On December 30, 2008, Harris injured his finger against Seton Hall and needed six stitches. He missed the following game against South Florida. In Syracuse's 127–117 win against Connecticut in the quarterfinals of the Big East Tournament on March 12, 2009, Harris played 56 minutes, scored 29 points and grabbed 22 rebounds.

==Professional career==
After the conclusion of the 2008–09 season, Harris declared himself eligible for the 2009 NBA draft. He was not drafted, but played alongside Jonny Flynn as a member of the Minnesota Timberwolves' summer league team. After not being offered a spot on the Timberwolves' preseason roster, the Utah Jazz invited Harris to attend their preseason training camp. However, Harris injured his ankle the week before camp began and didn't heal in time to participate and was then waived by the Jazz on October 22.

On November 5, 2009, Harris was drafted by the Maine Red Claws with the eighth overall pick of the 2009 NBA Development League Draft. However, Harris didn't attend camp, instead opting for season ending ankle surgery.

Harris joined the Utah Jazz for the 2010 Orlando Pro Summer League. On October 30, 2010, he was re-acquired by the Red Claws. In January 2011, Harris, citing a lack of playing time with the Red Claws, left the team and accepted an offer to join the Talk 'N Text Tropang Texters of the Philippine Basketball Association (PBA). The Tropang Texters won the 2011 PBA Commissioner's Cup 4–2 over the Barangay Ginebra Kings.
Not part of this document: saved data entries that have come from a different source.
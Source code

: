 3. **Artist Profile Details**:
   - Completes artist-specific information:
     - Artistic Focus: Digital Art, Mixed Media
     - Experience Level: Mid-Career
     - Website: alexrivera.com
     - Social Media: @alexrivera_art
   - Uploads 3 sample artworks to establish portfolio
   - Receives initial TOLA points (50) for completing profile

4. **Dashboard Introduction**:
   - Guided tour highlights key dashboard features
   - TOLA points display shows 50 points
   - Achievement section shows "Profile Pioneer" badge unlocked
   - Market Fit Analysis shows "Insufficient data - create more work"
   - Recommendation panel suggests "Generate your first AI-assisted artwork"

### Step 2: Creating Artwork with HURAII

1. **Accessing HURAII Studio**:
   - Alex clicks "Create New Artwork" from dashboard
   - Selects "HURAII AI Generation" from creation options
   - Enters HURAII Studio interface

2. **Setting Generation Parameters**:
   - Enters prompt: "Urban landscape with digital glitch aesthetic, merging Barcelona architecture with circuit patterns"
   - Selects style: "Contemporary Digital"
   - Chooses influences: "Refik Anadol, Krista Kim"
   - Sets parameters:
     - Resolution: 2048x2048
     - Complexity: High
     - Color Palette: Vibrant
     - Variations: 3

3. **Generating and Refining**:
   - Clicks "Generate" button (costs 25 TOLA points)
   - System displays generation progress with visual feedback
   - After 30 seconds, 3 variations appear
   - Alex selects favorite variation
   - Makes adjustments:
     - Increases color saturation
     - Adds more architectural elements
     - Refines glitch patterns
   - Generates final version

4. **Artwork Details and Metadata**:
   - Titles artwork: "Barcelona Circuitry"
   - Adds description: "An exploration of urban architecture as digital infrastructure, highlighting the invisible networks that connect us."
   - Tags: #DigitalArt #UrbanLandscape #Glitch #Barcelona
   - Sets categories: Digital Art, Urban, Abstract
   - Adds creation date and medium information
In November 2011, he was again re-acquired by the Red Claws. On February 29, 2012, he was waived by the Red Claws. On March 27, 2012, he was acquired by the Iowa Energy. However, on April 12, his contract was terminated by the Energy. In December 2012, Harris was re-acquired by the Iowa Energy.

In August 2013, he signed a one-year contract with SLUC Nancy Basket of France.

On June 3, 2014, he signed to play as an import for the Talk 'N Text Tropang Texters for the third time of the PBA.

On June 12, 2014, he signed with Royal Halı Gaziantep of Turkey. On December 23, 2014, he left Gaziantep and signed with BCM Gravelines of the French LNB Pro A.

On June 1, 2015, Harris signed with Uşak Sportif of the Turkish Basketball League for the 2015–16 season.

In June 2016, Harris signed with Barangay Ginebra San Miguel of the Philippines, marking his fourth time to play in the country. He replaced Drew Crawford, who backed out at the last minute. However, he only played one game against GlobalPort after he suffered a hypextended thumb open fracture during the third quarter.

Harris signed with the Italian team Vanoli Cremona on November 9, 2016.

In 2021, Harris signed with Phoenix Super LPG Fuel Masters of the PBA. In his first game with the Fuel Masters, he recorded 24 points, 15 rebounds and 3 assists in a 103–100 victory over the Terrafirma Dyip.